The records below are to be retyped in full, without any alteration.

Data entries
★ ★ ★ ★

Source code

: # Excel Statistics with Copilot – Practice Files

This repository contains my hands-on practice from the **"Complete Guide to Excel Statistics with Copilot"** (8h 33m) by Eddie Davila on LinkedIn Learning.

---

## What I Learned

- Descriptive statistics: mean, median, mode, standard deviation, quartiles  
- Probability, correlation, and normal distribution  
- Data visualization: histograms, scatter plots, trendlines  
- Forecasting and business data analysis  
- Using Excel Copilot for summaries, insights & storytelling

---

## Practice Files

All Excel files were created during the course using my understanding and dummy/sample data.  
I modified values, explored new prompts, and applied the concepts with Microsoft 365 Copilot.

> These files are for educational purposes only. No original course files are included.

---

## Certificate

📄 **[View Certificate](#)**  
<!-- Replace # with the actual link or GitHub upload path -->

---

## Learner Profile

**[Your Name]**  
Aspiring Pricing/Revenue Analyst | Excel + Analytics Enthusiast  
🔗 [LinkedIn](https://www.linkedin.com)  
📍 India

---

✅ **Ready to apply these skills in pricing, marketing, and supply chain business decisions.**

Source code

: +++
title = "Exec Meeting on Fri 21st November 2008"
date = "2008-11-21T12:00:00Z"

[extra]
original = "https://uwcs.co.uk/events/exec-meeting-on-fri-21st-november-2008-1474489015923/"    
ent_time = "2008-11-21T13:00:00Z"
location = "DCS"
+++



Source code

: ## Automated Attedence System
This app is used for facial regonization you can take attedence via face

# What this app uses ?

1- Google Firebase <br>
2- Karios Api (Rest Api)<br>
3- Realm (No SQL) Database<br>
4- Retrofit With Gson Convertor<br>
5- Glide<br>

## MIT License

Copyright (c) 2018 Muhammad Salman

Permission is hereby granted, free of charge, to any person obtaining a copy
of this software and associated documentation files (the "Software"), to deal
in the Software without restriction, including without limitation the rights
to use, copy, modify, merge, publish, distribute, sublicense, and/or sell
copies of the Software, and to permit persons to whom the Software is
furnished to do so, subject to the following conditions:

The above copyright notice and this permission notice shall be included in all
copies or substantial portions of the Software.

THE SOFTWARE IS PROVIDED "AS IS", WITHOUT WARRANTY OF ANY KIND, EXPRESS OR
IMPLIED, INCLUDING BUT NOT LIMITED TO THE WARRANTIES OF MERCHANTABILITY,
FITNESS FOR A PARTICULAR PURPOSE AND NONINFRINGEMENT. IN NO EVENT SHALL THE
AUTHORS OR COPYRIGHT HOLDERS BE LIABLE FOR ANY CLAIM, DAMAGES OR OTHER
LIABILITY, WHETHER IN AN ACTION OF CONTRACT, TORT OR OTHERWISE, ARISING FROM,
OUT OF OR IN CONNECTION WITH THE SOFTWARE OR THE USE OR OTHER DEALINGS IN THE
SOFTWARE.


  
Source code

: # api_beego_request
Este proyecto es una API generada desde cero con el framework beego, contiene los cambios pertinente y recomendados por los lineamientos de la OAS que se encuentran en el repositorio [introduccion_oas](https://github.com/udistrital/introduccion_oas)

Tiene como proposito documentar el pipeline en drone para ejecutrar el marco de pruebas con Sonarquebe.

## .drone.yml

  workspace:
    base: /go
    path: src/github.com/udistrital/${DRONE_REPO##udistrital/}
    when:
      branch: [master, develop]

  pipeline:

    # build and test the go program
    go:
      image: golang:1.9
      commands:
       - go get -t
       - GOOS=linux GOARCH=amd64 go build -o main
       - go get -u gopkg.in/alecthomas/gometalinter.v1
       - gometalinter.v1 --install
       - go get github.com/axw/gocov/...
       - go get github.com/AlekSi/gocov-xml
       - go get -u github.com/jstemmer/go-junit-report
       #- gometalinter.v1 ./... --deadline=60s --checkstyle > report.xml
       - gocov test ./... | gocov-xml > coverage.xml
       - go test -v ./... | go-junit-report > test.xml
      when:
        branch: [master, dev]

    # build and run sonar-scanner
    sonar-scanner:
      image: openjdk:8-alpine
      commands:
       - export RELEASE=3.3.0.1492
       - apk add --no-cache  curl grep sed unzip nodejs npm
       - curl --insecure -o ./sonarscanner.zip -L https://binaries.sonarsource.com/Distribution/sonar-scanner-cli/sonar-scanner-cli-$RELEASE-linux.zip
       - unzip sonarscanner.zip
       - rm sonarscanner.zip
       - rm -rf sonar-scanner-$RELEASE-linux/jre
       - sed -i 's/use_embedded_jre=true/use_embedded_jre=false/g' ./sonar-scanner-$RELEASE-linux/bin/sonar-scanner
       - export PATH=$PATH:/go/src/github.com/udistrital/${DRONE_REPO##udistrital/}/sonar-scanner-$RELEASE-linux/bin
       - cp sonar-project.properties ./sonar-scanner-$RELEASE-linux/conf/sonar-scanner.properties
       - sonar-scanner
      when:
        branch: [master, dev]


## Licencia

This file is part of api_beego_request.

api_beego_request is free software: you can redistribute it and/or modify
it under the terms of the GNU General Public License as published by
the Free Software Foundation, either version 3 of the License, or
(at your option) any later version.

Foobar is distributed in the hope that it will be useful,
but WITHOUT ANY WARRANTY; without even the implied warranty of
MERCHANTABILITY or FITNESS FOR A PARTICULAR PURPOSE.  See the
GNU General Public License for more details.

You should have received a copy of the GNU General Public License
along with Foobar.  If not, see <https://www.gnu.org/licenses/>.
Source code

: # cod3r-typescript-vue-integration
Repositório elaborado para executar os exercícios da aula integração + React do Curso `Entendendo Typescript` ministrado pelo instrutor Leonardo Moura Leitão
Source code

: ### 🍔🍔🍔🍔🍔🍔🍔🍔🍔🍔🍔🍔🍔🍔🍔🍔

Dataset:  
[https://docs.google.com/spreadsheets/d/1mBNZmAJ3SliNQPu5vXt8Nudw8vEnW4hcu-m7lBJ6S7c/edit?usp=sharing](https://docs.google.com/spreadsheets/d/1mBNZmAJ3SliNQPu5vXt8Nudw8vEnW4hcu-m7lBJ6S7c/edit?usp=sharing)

★ ★ ★ ★

### The answer:
Source code

: # Excel Statistics with Copilot – Practice Files

This repository contains my hands-on practice from the **"Complete Guide to Excel Statistics with Copilot"** (8h 33m) by Eddie Davila on LinkedIn Learning.

---

## What I Learned

- Descriptive statistics: mean, median, mode, standard deviation, quartiles  
- Probability, correlation, and normal distribution  
- Data visualization: histograms, scatter plots, trendlines  
- Forecasting and business data analysis  
- Using Excel Copilot for summaries, insights & storytelling

---

## Practice Files

All Excel files were created during the course using my understanding and dummy/sample data.  
I modified values, explored new prompts, and applied the concepts with Microsoft 365 Copilot.

> These files are for educational purposes only. No original course files are included.

---

## Certificate

📄 **[View Certificate](#)**  
<!-- Replace # with the actual link or GitHub upload path -->

---

## Learner Profile

**[Your Name]**  
Aspiring Pricing/Revenue Analyst | Excel + Analytics Enthusiast  
🔗 [LinkedIn](https://www.linkedin.com)  
📍 India

---

✅ **Ready to apply these skills in pricing, marketing, and supply chain business decisions.**

Source code

: +++
title = "Exec Meeting on Fri 21st November 2008"
date = "2008-11-21T12:00:00Z"

[extra]
original = "https://uwcs.co.uk/events/exec-meeting-on-fri-21st-november-2008-1474489015923/"    
ent_time = "2008-11-21T13:00:00Z"
location = "DCS"
+++



Source code

: ## Automated Attedence System
This app is used for facial regonization you can take attedence via face

# What this app uses ?

1- Google Firebase <br>
2- Karios Api (Rest Api)<br>
3- Realm (No SQL) Database<br>
4- Retrofit With Gson Convertor<br>
5- Glide<br>

## MIT License

Copyright (c) 2018 Muhammad Salman

Permission is hereby granted, free of charge, to any person obtaining a copy
of this software and associated documentation files (the "Software"), to deal
in the Software without restriction, including without limitation the rights
to use, copy, modify, merge, publish, distribute, sublicense, and/or sell
copies of the Software, and to permit persons to whom the Software is
furnished to do so, subject to the following conditions:

The above copyright notice and this permission notice shall be included in all
copies or substantial portions of the Software.

THE SOFTWARE IS PROVIDED "AS IS", WITHOUT WARRANTY OF ANY KIND, EXPRESS OR
IMPLIED, INCLUDING BUT NOT LIMITED TO THE WARRANTIES OF MERCHANTABILITY,
FITNESS FOR A PARTICULAR PURPOSE AND NONINFRINGEMENT. IN NO EVENT SHALL THE
AUTHORS OR COPYRIGHT HOLDERS BE LIABLE FOR ANY CLAIM, DAMAGES OR OTHER
LIABILITY, WHETHER IN AN ACTION OF CONTRACT, TORT OR OTHERWISE, ARISING FROM,
OUT OF OR IN CONNECTION WITH THE SOFTWARE OR THE USE OR OTHER DEALINGS IN THE
SOFTWARE.


  
Source code

: # api_beego_request
Este proyecto es una API generada desde cero con el framework beego, contiene los cambios pertinente y recomendados por los lineamientos de la OAS que se encuentran en el repositorio [introduccion_oas](https://github.com/udistrital/introduccion_oas)

Tiene como proposito documentar el pipeline en drone para ejecutrar el marco de pruebas con Sonarquebe.

## .drone.yml

  workspace:
    base: /go
    path: src/github.com/udistrital/${DRONE_REPO##udistrital/}
    when:
      branch: [master, develop]

  pipeline:

    # build and test the go program
    go:
      image: golang:1.9
      commands:
       - go get -t
       - GOOS=linux GOARCH=amd64 go build -o main
       - go get -u gopkg.in/alecthomas/gometalinter.v1
       - gometalinter.v1 --install
       - go get github.com/axw/gocov/...
       - go get github.com/AlekSi/gocov-xml
       - go get -u github.com/jstemmer/go-junit-report
       #- gometalinter.v1 ./... --deadline=60s --checkstyle > report.xml
       - gocov test ./... | gocov-xml > coverage.xml
       - go test -v ./... | go-junit-report > test.xml
      when:
        branch: [master, dev]

    # build and run sonar-scanner
    sonar-scanner:
      image: openjdk:8-alpine
      commands:
       - export RELEASE=3.3.0.1492
       - apk add --no-cache  curl grep sed unzip nodejs npm
       - curl --insecure -o ./sonarscanner.zip -L https://binaries.sonarsource.com/Distribution/sonar-scanner-cli/sonar-scanner-cli-$RELEASE-linux.zip
       - unzip sonarscanner.zip
       - rm sonarscanner.zip
       - rm -rf sonar-scanner-$RELEASE-linux/jre
       - sed -i 's/use_embedded_jre=true/use_embedded_jre=false/g' ./sonar-scanner-$RELEASE-linux/bin/sonar-scanner
       - export PATH=$PATH:/go/src/github.com/udistrital/${DRONE_REPO##udistrital/}/sonar-scanner-$RELEASE-linux/bin
       - cp sonar-project.properties ./sonar-scanner-$RELEASE-linux/conf/sonar-scanner.properties
       - sonar-scanner
      when:
        branch: [master, dev]


## Licencia

This file is part of api_beego_request.

api_beego_request is free software: you can redistribute it and/or modify
it under the terms of the GNU General Public License as published by
the Free Software Foundation, either version 3 of the License, or
(at your option) any later version.

Foobar is distributed in the hope that it will be useful,
but WITHOUT ANY WARRANTY; without even the implied warranty of
MERCHANTABILITY or FITNESS FOR A PARTICULAR PURPOSE.  See the
GNU General Public License for more details.

You should have received a copy of the GNU General Public License
along with Foobar.  If not, see <https://www.gnu.org/licenses/>.
Source code

: # cod3r-typescript-vue-integration
Repositório elaborado para executar os exercícios da aula integração + React do Curso `Entendendo Typescript` ministrado pelo instrutor Leonardo Moura Leitão
Source code

: ### 🍔🍔🍔🍔🍔🍔🍔🍔🍔🍔🍔🍔🍔🍔🍔🍔

Dataset:  
[https://docs.google.com/spreadsheets/d/1mBNZmAJ3SliNQPu5vXt8Nudw8vEnW4hcu-m7lBJ6S7c/edit?usp=sharing](https://docs.google.com/spreadsheets/d/1mBNZmAJ3SliNQPu5vXt8Nudw8vEnW4hcu-m7lBJ6S7c/edit?usp=sharing)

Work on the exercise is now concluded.